Im Vorstand der Sektion Hoher Rohn herrschte einmütig und spontan die Auffassung, der Etzel müsse mit allen Mitteln der Spekulation entzogen und dem Wanderer und Bergfreund in seiner Art und seinem landschaftlichen Reiz erhalten bleiben. Dabei war man sich sofort klar, dass diese grosse Aufgabe nicht von der Sektion allein gelöst werden konnte, sondern dass - wie seinerzeit beim Schutz des Au-Hügels und des Bachtels die Hilfe weiterer Kreise nötig sei.

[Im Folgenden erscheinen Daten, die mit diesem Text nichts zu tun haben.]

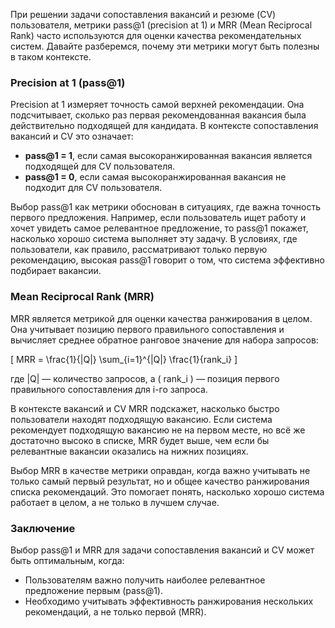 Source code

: При решении задачи сопоставления вакансий и резюме (CV) пользователя, метрики pass@1 (precision at 1) и MRR (Mean Reciprocal Rank) часто используются для оценки качества рекомендательных систем. Давайте разберемся, почему эти метрики могут быть полезны в таком контексте.

### Precision at 1 (pass@1)

Precision at 1 измеряет точность самой верхней рекомендации. Она подсчитывает, сколько раз первая рекомендованная вакансия была действительно подходящей для кандидата. В контексте сопоставления вакансий и CV это означает:

- **pass@1 = 1**, если самая высокоранжированная вакансия является подходящей для CV пользователя.
- **pass@1 = 0**, если самая высокоранжированная вакансия не подходит для CV пользователя.

Выбор pass@1 как метрики обоснован в ситуациях, где важна точность первого предложения. Например, если пользователь ищет работу и хочет увидеть самое релевантное предложение, то pass@1 покажет, насколько хорошо система выполняет эту задачу. В условиях, где пользователи, как правило, рассматривают только первую рекомендацию, высокая pass@1 говорит о том, что система эффективно подбирает вакансии.

### Mean Reciprocal Rank (MRR)

MRR является метрикой для оценки качества ранжирования в целом. Она учитывает позицию первого правильного сопоставления и вычисляет среднее обратное ранговое значение для набора запросов:

\[ MRR = \frac{1}{|Q|} \sum_{i=1}^{|Q|} \frac{1}{rank_i} \]

где |Q| — количество запросов, а \( rank_i \) — позиция первого правильного сопоставления для i-го запроса.

В контексте вакансий и CV MRR подскажет, насколько быстро пользователи находят подходящую вакансию. Если система рекомендует подходящую вакансию не на первом месте, но всё же достаточно высоко в списке, MRR будет выше, чем если бы релевантные вакансии оказались на нижних позициях.

Выбор MRR в качестве метрики оправдан, когда важно учитывать не только самый первый результат, но и общее качество ранжирования списка рекомендаций. Это помогает понять, насколько хорошо система работает в целом, а не только в лучшем случае.

### Заключение

Выбор pass@1 и MRR для задачи сопоставления вакансий и CV может быть оптимальным, когда:

- Пользователям важно получить наиболее релевантное предложение первым (pass@1).
- Необходимо учитывать эффективность ранжирования нескольких рекомендаций, а не только первой (MRR).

Die Klubversammlung vom 28. April 1961 ermächtigte den Vorstand unter dem Präsidium des Wädenswilers Ruedi Bachmann, mit Fräulein Schönbächler die nötigen Verhandlungen aufzunehmen und die Gründung einer Genossenschaft vorzubereiten. Drei Wädenswiler Unternehmen die Metallwarenfabrik P. + W. Blattmann, die Stärkefabrik Blattmann + Co sowie die Brauerei Weber + Cie - stellten in einer spontanen Aktion die ersten 100 000 Franken Genossenschaftskapital in Aussicht.

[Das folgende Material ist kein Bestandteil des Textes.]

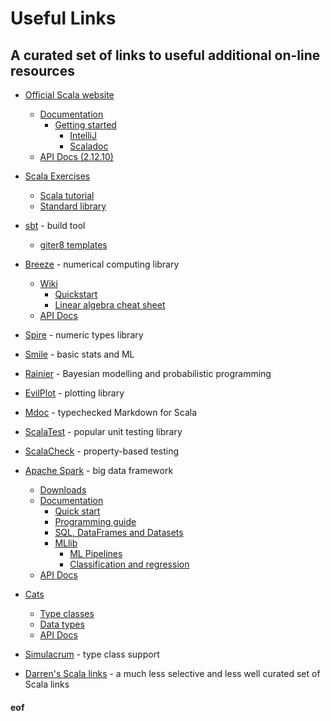 # Useful Links

## A curated set of links to useful additional on-line resources

* [Official Scala website](http://www.scala-lang.org/)
  * [Documentation](http://docs.scala-lang.org/)
    * [Getting started](https://docs.scala-lang.org/getting-started/)
	  * [IntelliJ](https://docs.scala-lang.org/getting-started/intellij-track/getting-started-with-scala-in-intellij.html)
      * [Scaladoc](http://docs.scala-lang.org/overviews/scaladoc/overview.html)
  * [API Docs (2.12.10)](https://www.scala-lang.org/api/2.12.10/)
* [Scala Exercises](https://www.scala-exercises.org/)
  * [Scala tutorial](https://www.scala-exercises.org/scala_tutorial/)
  * [Standard library](https://www.scala-exercises.org/std_lib/)
* [sbt](http://www.scala-sbt.org/) - build tool
  * [giter8 templates](https://github.com/foundweekends/giter8/wiki/giter8-templates)
* [Breeze](https://github.com/scalanlp/breeze/) - numerical computing library
  * [Wiki](https://github.com/scalanlp/breeze/wiki)
    * [Quickstart](https://github.com/scalanlp/breeze/wiki/Quickstart)
    * [Linear algebra cheat sheet](https://github.com/scalanlp/breeze/wiki/Linear-Algebra-Cheat-Sheet)
  * [API Docs](http://www.scalanlp.org/api/breeze/)
* [Spire](https://github.com/non/spire/blob/master/README.md) - numeric types library
* [Smile](http://haifengl.github.io/) - basic stats and ML
* [Rainier](https://rainier.fit/) - Bayesian modelling and probabilistic programming
* [EvilPlot](https://cibotech.github.io/evilplot/) - plotting library
* [Mdoc](https://scalameta.org/mdoc/) - typechecked Markdown for Scala
* [ScalaTest](http://www.scalatest.org/) - popular unit testing library
* [ScalaCheck](https://www.scalacheck.org/) - property-based testing
* [Apache Spark](http://spark.apache.org/) - big data framework
  * [Downloads](http://spark.apache.org/downloads.html)
  * [Documentation](http://spark.apache.org/docs/latest/)
    * [Quick start](http://spark.apache.org/docs/latest/quick-start.html)
    * [Programming guide](http://spark.apache.org/docs/latest/programming-guide.html)
    * [SQL, DataFrames and Datasets](http://spark.apache.org/docs/latest/sql-programming-guide.html)
    * [MLlib](http://spark.apache.org/docs/latest/ml-guide.html)
      * [ML Pipelines](http://spark.apache.org/docs/latest/ml-pipeline.html)
      * [Classification and regression](http://spark.apache.org/docs/latest/ml-classification-regression.html)
  * [API Docs](http://spark.apache.org/docs/latest/api/scala/)
* [Cats](http://typelevel.org/cats/)
  * [Type classes](http://typelevel.org/cats/typeclasses.html)
  * [Data types](http://typelevel.org/cats/datatypes.html)
  * [API Docs](http://typelevel.org/cats/api/cats/)
* [Simulacrum](https://github.com/mpilquist/simulacrum/blob/master/README.md) - type class support

* [Darren's Scala links](https://github.com/darrenjw/djwhacks/blob/master/scala/ScalaLinks.md) - a much less selective and less well curated set of Scala links

#### eof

In den Verhandlungen zeigte es sich, dass Fräulein Katharina Schönbächler bereits von Spekulanten angegangen worden war, die auf dem Etzel einen Rummelplatz mit Autozufahrt planten. Die Besitzerin liess sich aber trotz verlockender Angebote nicht umstimmen und erklärte sich bereit, der Sektion Hoher Rohn die Etzelliegenschaft mit etwa 10 000 Quadratmetern Umgelände für 300 000 Franken zu veräussern. Dabei wusste man, dass der Gasthof von 1901 baufällig war und der notwendige Neubau weitere Kosten verursachen würde. Um sich vom Ausmass der Aufwendungen einigermassen ein Bild machen zu können, beauftragte der Vorstand den Wädenswiler Architekten Heinrich Kübler (1908-1968), eine Projektstudie auszuarbeiten. Die grosszügige Zusicherung der drei Industriebetriebe aus Wädenswil ermöglichte der Sektion Hoher Rohn den sofortigen Abschluss eines Kaufvertrages, der dann auf die zu gründende Genossenschaft übertragen werden sollte. Damit war der erste entscheidende Schritt zur Sicherung des Etzels getan.

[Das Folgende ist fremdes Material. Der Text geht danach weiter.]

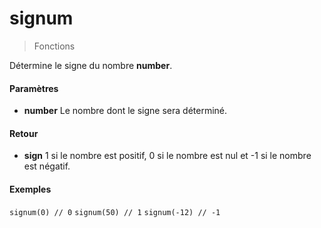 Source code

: # signum
> Fonctions

Détermine le signe du nombre **number**.

#### Paramètres

- **number** Le nombre dont le signe sera déterminé.

#### Retour

- **sign** 1 si le nombre est positif, 0 si le nombre est nul et -1 si le nombre est négatif.

#### Exemples

`signum(0) // 0`
`signum(50) // 1`
`signum(-12) // -1` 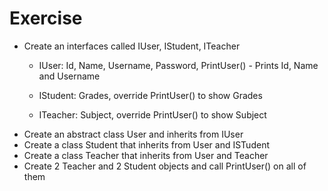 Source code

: 
# Exercise

*   Create an interfaces called IUser, IStudent, ITeacher
    *   IUser: Id, Name, Username, Password, PrintUser() - Prints Id, Name and Username
    
    *   IStudent: Grades, override PrintUser() to show Grades
    *   ITeacher: Subject, override PrintUser() to show Subject
* Create an abstract class User and inherits from IUser
* Create a class Student that inherits from User and ISTudent
* Create a class Teacher that inherits from User and Teacher
* Create 2 Teacher and 2 Student objects and call PrintUser() on all of them

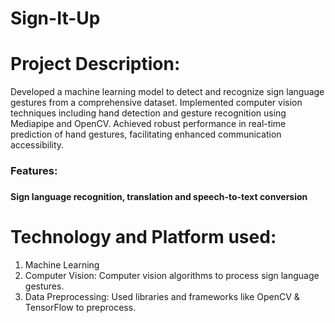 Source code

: # Sign-It-Up


# Project Description:
Developed a machine learning model to detect and recognize sign language gestures from a comprehensive dataset. Implemented computer vision techniques including hand detection and gesture recognition using Mediapipe and OpenCV. Achieved robust performance in real-time prediction of hand gestures, facilitating enhanced communication accessibility. <br>
<h3> Features: <h3/> <h4>Sign language recognition, translation and speech-to-text conversion </h4>

# Technology and Platform used:
1) Machine Learning
2) Computer Vision: Computer vision algorithms to process sign language gestures.
4) Data Preprocessing: Used libraries and frameworks like OpenCV & TensorFlow to preprocess.

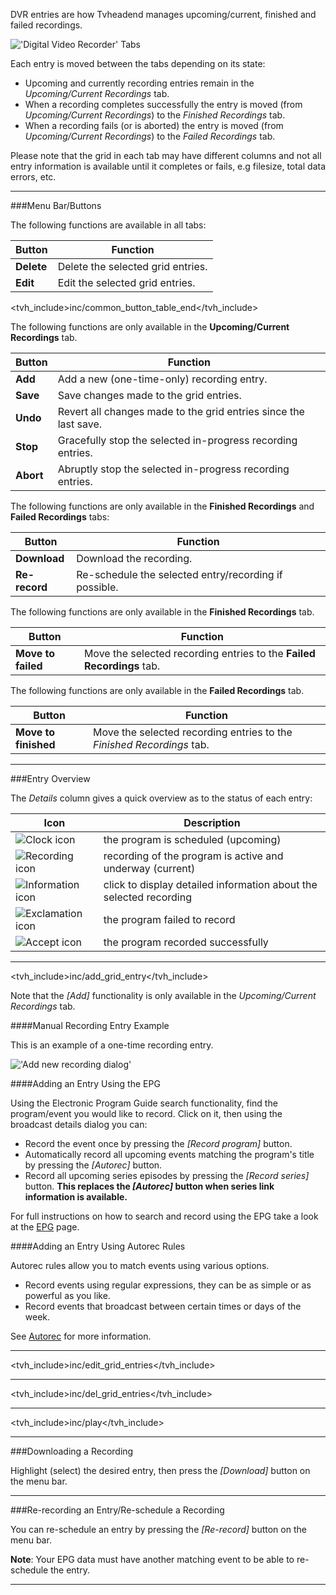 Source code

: DVR entries are how Tvheadend manages upcoming/current, finished and 
failed recordings.

!['Digital Video Recorder' Tabs](static/img/doc/configdvrtabs4.png)

Each entry is moved between the tabs depending on its state:

* Upcoming and currently recording entries remain in 
the *Upcoming/Current Recordings* tab.
* When a recording completes successfully the entry is moved 
(from *Upcoming/Current Recordings*) to the *Finished Recordings* tab.
* When a recording fails (or is aborted) the entry is moved 
(from *Upcoming/Current Recordings*) to the *Failed Recordings* tab.

Please note that the grid in each tab may have different columns and 
not all entry information is available until it completes or fails, 
e.g filesize, total data errors, etc.

---

###Menu Bar/Buttons

The following functions are available in all tabs:

Button                       | Function
-----------------------------|---------
**Delete**                   | Delete the selected grid entries.
**Edit**                     | Edit the selected grid entries.
<tvh_include>inc/common_button_table_end</tvh_include>

The following functions are only available in the 
**Upcoming/Current Recordings** tab.

Button                       | Function
-----------------------------|---------
**Add**                      | Add a new (one-time-only) recording entry.
**Save**                     | Save changes made to the grid entries.
**Undo**                     | Revert all changes made to the grid entries since the last save.
**Stop**                     | Gracefully stop the selected in-progress recording entries.
**Abort**                    | Abruptly stop the selected in-progress recording entries. 

The following functions are only available in the **Finished Recordings** 
and **Failed Recordings** tabs:

Button                       | Function
-----------------------------|---------
**Download**                 | Download the recording.
**Re-record**                | Re-schedule the selected entry/recording if possible.

The following functions are only available in the **Finished Recordings** 
tab.

Button                       | Function
-----------------------------|---------
**Move to failed**           | Move the selected recording entries to the **Failed Recordings** tab.

The following functions are only available in the **Failed Recordings** 
tab.

Button                       | Function
-----------------------------|---------
**Move to finished**         | Move the selected recording entries to the *Finished Recordings* tab.

---

###Entry Overview

The *Details* column gives a quick overview as to the status of each 
entry:

Icon                                       | Description
-------------------------------------------|-------------
![Clock icon](icons/scheduled.png)         | the program is scheduled (upcoming)
![Recording icon](icons/rec.png)           | recording of the program is active and underway (current)
![Information icon](icons/information.png) | click to display detailed information about the selected recording
![Exclamation icon](icons/exclamation.png) | the program failed to record
![Accept icon](icons/accept.png)           | the program recorded successfully

---

<tvh_include>inc/add_grid_entry</tvh_include>

Note that the *[Add]* functionality is only available in 
the *Upcoming/Current Recordings* tab. 

####Manual Recording Entry Example

This is an example of a one-time recording entry.

!['Add new recording dialog'](static/img/doc/addnewrecentry.png)

####Adding an Entry Using the EPG

Using the Electronic Program Guide search functionality, find the 
program/event you would like to record. Click on it, then using the broadcast 
details dialog you can:

* Record the event once by pressing the *[Record program]* button.
* Automatically record all upcoming events matching the program's title by pressing the *[Autorec]* button.
* Record all upcoming series episodes by pressing the *[Record series]* button. **This replaces the *[Autorec]* button when series link information is available.**

For full instructions on how to search and record using the EPG take a 
look at the [EPG](epg) page.

####Adding an Entry Using Autorec Rules

Autorec rules allow you to match events using various options. 

* Record events using regular expressions, they can be as simple or as powerful as you like.
* Record events that broadcast between certain times or days of the week.

See [Autorec](class/dvrautorec) for more information.

---

<tvh_include>inc/edit_grid_entries</tvh_include>

---

<tvh_include>inc/del_grid_entries</tvh_include>

---

<tvh_include>inc/play</tvh_include>

---

###Downloading a Recording

Highlight (select) the desired entry, then press the *[Download]* 
button on the menu bar.

---

###Re-recording an Entry/Re-schedule a Recording

You can re-schedule an entry by pressing the *[Re-record]* button on the menu bar.

**Note**: Your EPG data must have another matching event to be able to re-schedule 
the entry.

---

Nun galt es, in zäher, zeitraubender Arbeit die Statuten aufzusetzen. Gleichzeitig nahm man mit dem Kloster Einsiedeln Kontakt auf. Denn ein Teil der Etzelkuppe gehörte dem Benediktinerstift. Der Abt begrüsste die Bestrebungen der Sektion Hoher Rohn und unterstützte die Aktion von Anfang an, auch er war am Weiterbestehen der bisherigen Verhältnisse interessiert.
Der Etzel − auch im Winter ein lohnendes Wanderziel. Postkarte um 1900.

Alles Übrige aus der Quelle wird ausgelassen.